The TE 73 family of machines dates back to original Plint and Partners Ltd designs from the 1960s. These machines are all to the “overhung” roller design in which test rollers are mounted on the end of spindles and in which the spindle housings are mounted adjacent to each other. This arrangement has the obvious benefit of making the rollers much more accessible than in other configurations. There is, however, one significant consequence of this arrangement and that is that, with equal sized rollers, the roller diameter must obviously be greater than the spindle housing diameter. In other words, the diameters of the spindle housings fix the minimum shaft centre distance and thus determine the minimum diameter of roller that can be accommodated. This configuration is thus only suitable for experiments using quite large diameter rollers, the consequences of which are:
- The larger the diameter, the greater the torque generated, for a given load and traction coefficient.
- The larger the diameter, the more expensive the rollers become to manufacture.
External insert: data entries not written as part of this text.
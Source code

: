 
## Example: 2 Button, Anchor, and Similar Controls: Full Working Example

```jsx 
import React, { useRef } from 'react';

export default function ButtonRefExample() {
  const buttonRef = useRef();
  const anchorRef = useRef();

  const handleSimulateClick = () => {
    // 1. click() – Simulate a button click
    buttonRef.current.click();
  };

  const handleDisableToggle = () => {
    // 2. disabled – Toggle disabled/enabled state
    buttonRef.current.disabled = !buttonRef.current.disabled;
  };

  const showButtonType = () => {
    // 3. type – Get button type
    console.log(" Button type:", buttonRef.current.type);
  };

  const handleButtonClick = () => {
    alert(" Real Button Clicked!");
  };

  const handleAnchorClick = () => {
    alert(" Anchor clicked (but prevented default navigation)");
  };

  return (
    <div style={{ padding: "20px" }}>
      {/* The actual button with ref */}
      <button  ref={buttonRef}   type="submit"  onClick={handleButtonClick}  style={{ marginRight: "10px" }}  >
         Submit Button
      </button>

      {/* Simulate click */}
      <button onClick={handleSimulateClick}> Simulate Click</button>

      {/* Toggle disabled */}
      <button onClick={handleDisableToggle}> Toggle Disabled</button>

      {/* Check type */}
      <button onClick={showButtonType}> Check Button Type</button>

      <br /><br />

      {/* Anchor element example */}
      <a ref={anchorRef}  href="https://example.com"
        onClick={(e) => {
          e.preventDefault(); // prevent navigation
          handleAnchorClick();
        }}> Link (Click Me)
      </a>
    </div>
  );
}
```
Despite these caveats, it is of course worth noting that there are known scale effects with two roller or twin disc tests, so in some circumstances, adequate correlation can only sensibly be achieved when performing tests with rollers of sufficient size. For obvious reasons, tests demanding high surface speeds are best achieved with larger diameter rollers, likewise tests requiring a long hertzian contact length. Finally, if large amounts of frictional heat are to be dissipated in the contact, the larger the roller, the larger the thermal mass and surface area and the better the heat dissipation. Small rollers can become unrepresentatively hot!
The early TE 73 machines were primarily used for the study of highly loaded lubricated power transmitting contacts and rolling contact fatigue of materials. The successful operation of machine elements such as gears, rolling bearings, cam/follower systems and traction drives is vital to industry. The common feature to all these is that fact that power or motion is transmitted through highly loaded lubricated contacts with rolling or combined rolling and sliding motion.
In the TE 73, the two rollers are driven at different speeds to give varying amounts of slip in the contact and therefore to transmit increasing amounts of traction. The maximum traction coefficient is obtained at a particular value of slip and this is a characteristic of an individual fluid.
In modern variable ratio gear systems there is an additional complication. It is an inherent property of this kind of mechanism that there is a velocity gradient across the width of the contact zone in a direction perpendicular to the rolling direction. In other words there is spin in the contact zone. The effect of spin is to modify the traction slip characteristic. The distinction between the high and low slip regions is lost and instead there is a more gradual growth in traction as slip increases. This phenomenon can be studied in the TE 73 by introducing a third disc between the two rollers, that is free to rotate about a perpendicular axis.
In the original design, two roller specimens are mounted one above the other on the ends of parallel test shafts, which are connected to a helical gear pair at the rear of the machine. This is thus a “four-square” or “back-to-back” design. The lower shaft is driven by a variable speed motor, through a belt drive. The motor supplies only the losses in the loop, not the full tractive power which is locked into the torque loop.
Slip percentages from 0% (pure rolling) to 8% are selected by installing an appropriate gear pair. The test rollers have a crowned profile giving a well-defined circular contact zone and high Hertzian contact pressures.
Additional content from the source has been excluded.